I know this is around a year old but may still be of great interest here...
Here's my thread from the Crossfire forum that shows the setup we've been using for the last 3 yrs or so. Only difference in my setup is we chose to use a DOM steel tube in place of the Aluminum one for superior strength {Mod edit:FALSE-only when same size and wall thickness tubing is used. Steel is a lot heavier. Pound for pound, aluminum thicker wall tube at the same weight as steel is stronger. Aluminum is more expensive. CM tubing is lighter than both steel and aluminum, thus can be used much thinner wall for weight savings over steel while retaining the same needed strength tube}. Use of dissimilar metals (steel threaded into Alum.) will cause galvanic fracturing and accelerated corrosion.{Mod edit: True only when uncoated metals are used-thus FALSE in this case. Steel rod ends are generally zinc coated and aluminum is anodized. Steel tubing is fine on a race car where the steel tube does no see a lot of water. I would not suggest steel in this application for a daily street car-WHY? Threads will rust over time and you will loose adjustment ability through corrosion seizing} where Same Speedway 4-bar ends are used. This particular setup has been thoroughly tested in the World Of Outlaws series and is made to collapse the tube during a horrendous crash which saves on destroying other components which was happening with the use of solid bars {Mod edit: False- Aluminum hex tub is commonly used}. I highly recommend that you grease the threads and run them completely in and out of the tubes to make sure they don't seize and remain easy to move. Especially helpful for those that are autocrossing and want to change their settings from street by throwing in some neg camber for racing. Also coat the inside of the 4-bar, the inserts and the bolt for complete squeek free fit. A smidge of blue Locktite on the nuts also helps{Mod edit: You do not need locktite. Jam nut use eliminates the need. Loctite harms threads }. I have this setup on both of my Xfires for the last 3 yrs. without a peep. Both are at factory height, but they both experienced the premature wearing to the inner rear treads, which is very common on the larger Xfire rear tires. Before installing these I would only get maybe 15K out of the rears. After installing these I got over 42K out of my last set, saving me a butt load of cash.

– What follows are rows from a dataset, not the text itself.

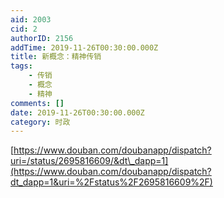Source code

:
 ```yaml
---
aid: 2003
cid: 2
authorID: 2156
addTime: 2019-11-26T00:30:00.000Z
title: 新概念：精神传销
tags:
    - 传销
    - 概念
    - 精神
comments: []
date: 2019-11-26T00:30:00.000Z
category: 时政
---
```


[https://www.douban.com/doubanapp/dispatch?uri=/status/2695816609/&dt\_dapp=1](https://www.douban.com/doubanapp/dispatch?dt_dapp=1&uri=%2Fstatus%2F2695816609%2F)
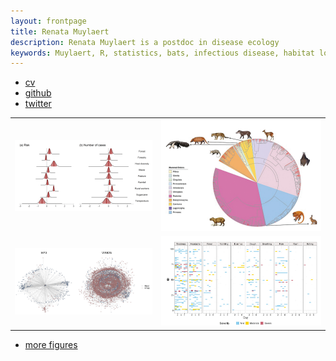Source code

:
 ```yaml
---
layout: frontpage
title: Renata Muylaert
description: Renata Muylaert is a postdoc in disease ecology
keywords: Muylaert, R, statistics, bats, infectious disease, habitat loss, mammals, network ecology
---
```


<div class="navbar">
  <div class="navbar-inner">
      <ul class="nav">
          <li><a href="{{ BASE_PATH }}/Muylaert_CV_2023.pdf">cv</a></li>
          <li><a href="https://github.com/renatamuy">github</a></li>
          <li><a rel="me" href="https:///twitter.com/muymaps">twitter</a></li>
      </ul>
  </div>
</div>

<table class="wide">
<tr>
  <td class="left">
    <a href="publpics/hanta.html">
        <img src="publpics/hanta.png" alt="Muylaert et al. (2019)" title="Muylaert et al. (2019)"/>
    </a>
  </td>
  <td class="right">
    <a href="publpics/tree.html">
        <img src="publpics/tree.png" alt="Muylaert et
        al. (2019) Viruses" title="Galetti et al. (2022)"/>
    </a>
  </td>
</tr>
<tr>
  <td class="left">
    <a href="publpics/virion.html">
        <img src="publpics/virion.png" alt="Carlson et al. (2022)" title="Carlson et al. (2022)"/>
    </a>
  </td>
  <td class="right">
    <a href="publpics/symptoms.html">
        <img src="publpics/symptoms.png" alt="Muylaert et al. (2021)" title="Muylaert et al. (2021)"/>
    </a>
  </td>
</tr>
</table>

<div class="navbar">
  <div class="navbar-inner">
      <ul class="nav">
          <li><a href="morefigs.html">more figures</a></li>
      </ul>
  </div>
</div>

I've also sold this same setup to a buddy who is a MB mechanic with the local Firestone and he's installed a couple-o-dozen sets on different model MBs with perfect results. I included some of the pics from 202brabus first post and there's a YouTube vid @ the bottom of the thread showing the complete removal and install process. Also, all parts have links included and the prices have been updated as of 2/19/2015.
http://www.crossfireforum.org/forum/...tml#post712854
FYI - Here's the link to the YouTube vid incase it'e not viewable....
https://www.youtube.com/watch?v=8xS5UZZBWFM
{Mod Edit NOTE: than eliminate this post, I felt it was more important to keep some very common misconceptions and provide actual data.